(WORKING DATA begins)

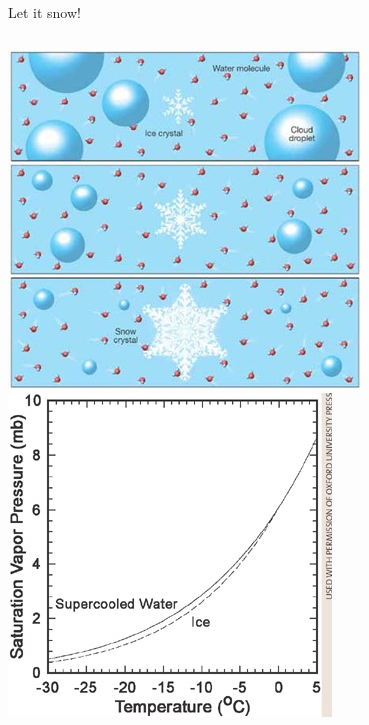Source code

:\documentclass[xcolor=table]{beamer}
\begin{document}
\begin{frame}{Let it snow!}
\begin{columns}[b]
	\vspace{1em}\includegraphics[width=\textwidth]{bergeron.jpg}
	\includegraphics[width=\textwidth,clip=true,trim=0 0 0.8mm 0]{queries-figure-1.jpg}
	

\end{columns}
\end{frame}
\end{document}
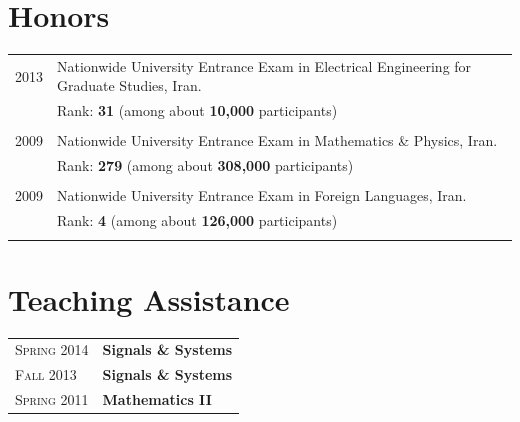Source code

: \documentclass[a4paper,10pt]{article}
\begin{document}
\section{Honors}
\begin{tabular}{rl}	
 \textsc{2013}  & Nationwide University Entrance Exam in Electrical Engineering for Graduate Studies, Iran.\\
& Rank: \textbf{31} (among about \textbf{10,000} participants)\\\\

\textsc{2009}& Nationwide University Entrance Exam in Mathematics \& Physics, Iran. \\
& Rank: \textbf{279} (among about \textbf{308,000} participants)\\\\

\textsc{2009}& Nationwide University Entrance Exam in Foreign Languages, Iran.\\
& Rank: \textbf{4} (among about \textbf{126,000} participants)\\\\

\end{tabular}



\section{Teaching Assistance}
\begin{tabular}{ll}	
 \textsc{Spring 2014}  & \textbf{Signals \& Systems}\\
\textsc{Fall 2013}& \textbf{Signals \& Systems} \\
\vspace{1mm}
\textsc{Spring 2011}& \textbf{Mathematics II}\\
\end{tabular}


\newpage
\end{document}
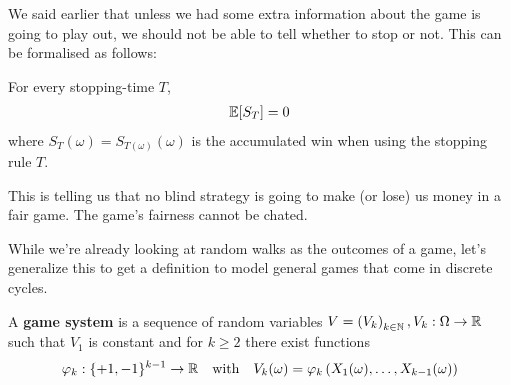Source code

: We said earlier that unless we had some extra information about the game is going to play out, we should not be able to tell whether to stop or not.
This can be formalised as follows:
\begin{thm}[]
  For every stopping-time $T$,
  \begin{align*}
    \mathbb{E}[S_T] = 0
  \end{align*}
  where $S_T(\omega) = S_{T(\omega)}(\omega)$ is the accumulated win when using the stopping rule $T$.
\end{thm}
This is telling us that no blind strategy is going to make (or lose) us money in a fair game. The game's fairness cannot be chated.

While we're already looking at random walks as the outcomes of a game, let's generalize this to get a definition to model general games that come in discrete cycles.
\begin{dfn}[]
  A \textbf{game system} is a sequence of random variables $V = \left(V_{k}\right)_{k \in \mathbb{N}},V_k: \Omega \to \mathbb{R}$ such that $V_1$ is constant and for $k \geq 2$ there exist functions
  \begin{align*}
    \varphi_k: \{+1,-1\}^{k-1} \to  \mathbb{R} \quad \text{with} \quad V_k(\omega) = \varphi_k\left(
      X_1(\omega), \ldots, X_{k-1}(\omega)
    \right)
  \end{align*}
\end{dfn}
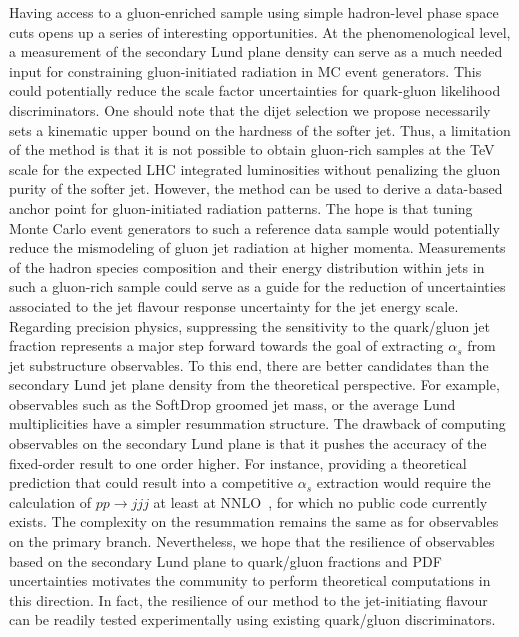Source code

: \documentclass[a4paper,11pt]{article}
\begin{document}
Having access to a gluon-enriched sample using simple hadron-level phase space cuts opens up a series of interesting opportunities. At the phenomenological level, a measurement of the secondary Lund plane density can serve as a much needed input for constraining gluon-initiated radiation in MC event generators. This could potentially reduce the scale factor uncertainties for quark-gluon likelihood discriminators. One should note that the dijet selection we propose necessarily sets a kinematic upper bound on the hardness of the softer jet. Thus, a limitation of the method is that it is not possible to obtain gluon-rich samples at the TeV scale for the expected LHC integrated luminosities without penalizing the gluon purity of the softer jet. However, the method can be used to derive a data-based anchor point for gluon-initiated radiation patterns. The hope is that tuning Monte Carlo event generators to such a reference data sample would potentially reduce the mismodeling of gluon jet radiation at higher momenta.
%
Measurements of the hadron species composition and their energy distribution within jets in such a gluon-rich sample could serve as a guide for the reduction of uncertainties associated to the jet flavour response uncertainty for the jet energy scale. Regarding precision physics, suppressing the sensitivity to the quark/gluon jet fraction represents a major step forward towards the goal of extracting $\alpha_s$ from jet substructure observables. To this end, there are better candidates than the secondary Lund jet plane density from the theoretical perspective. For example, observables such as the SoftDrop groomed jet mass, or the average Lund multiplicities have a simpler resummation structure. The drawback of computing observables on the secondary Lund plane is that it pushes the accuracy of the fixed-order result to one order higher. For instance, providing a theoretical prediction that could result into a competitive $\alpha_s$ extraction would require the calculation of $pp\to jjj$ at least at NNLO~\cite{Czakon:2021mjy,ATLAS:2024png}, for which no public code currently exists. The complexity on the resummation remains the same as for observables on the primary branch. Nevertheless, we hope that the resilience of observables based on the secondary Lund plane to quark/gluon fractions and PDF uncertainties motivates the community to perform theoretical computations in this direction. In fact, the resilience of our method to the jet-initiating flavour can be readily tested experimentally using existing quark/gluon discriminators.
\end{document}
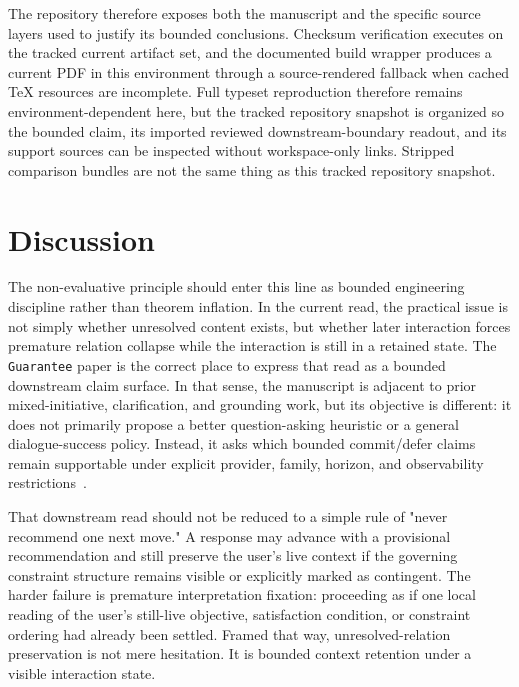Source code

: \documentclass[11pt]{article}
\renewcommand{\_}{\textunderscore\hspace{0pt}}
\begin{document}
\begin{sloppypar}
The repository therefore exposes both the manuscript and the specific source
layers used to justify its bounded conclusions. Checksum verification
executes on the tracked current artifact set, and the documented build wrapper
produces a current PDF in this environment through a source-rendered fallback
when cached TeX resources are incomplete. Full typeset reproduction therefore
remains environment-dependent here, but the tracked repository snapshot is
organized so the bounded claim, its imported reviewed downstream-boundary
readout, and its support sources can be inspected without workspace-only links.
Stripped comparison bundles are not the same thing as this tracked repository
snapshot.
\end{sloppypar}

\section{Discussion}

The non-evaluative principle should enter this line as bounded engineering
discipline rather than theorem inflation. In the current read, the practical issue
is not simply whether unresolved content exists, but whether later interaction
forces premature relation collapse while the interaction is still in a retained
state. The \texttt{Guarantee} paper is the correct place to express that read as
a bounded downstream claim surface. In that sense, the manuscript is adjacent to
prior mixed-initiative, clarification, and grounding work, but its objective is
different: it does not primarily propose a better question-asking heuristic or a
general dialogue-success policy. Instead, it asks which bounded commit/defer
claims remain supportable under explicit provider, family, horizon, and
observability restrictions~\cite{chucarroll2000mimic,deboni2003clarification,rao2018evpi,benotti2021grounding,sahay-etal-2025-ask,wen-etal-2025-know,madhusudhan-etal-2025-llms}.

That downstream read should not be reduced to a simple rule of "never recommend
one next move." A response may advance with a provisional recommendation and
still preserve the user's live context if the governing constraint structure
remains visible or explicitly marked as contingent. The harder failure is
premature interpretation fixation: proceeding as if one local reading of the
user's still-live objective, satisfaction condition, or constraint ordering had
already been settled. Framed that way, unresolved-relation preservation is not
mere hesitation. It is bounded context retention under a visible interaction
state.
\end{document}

(WORKING DATA ends)

DIRECTIONS:
Scan the entries above for the word "visible", then copy every line in which it occurs.

ANSWER BOX:
remains visible or explicitly marked as contingent. The harder failure is
mere hesitation. It is bounded context retention under a visible interaction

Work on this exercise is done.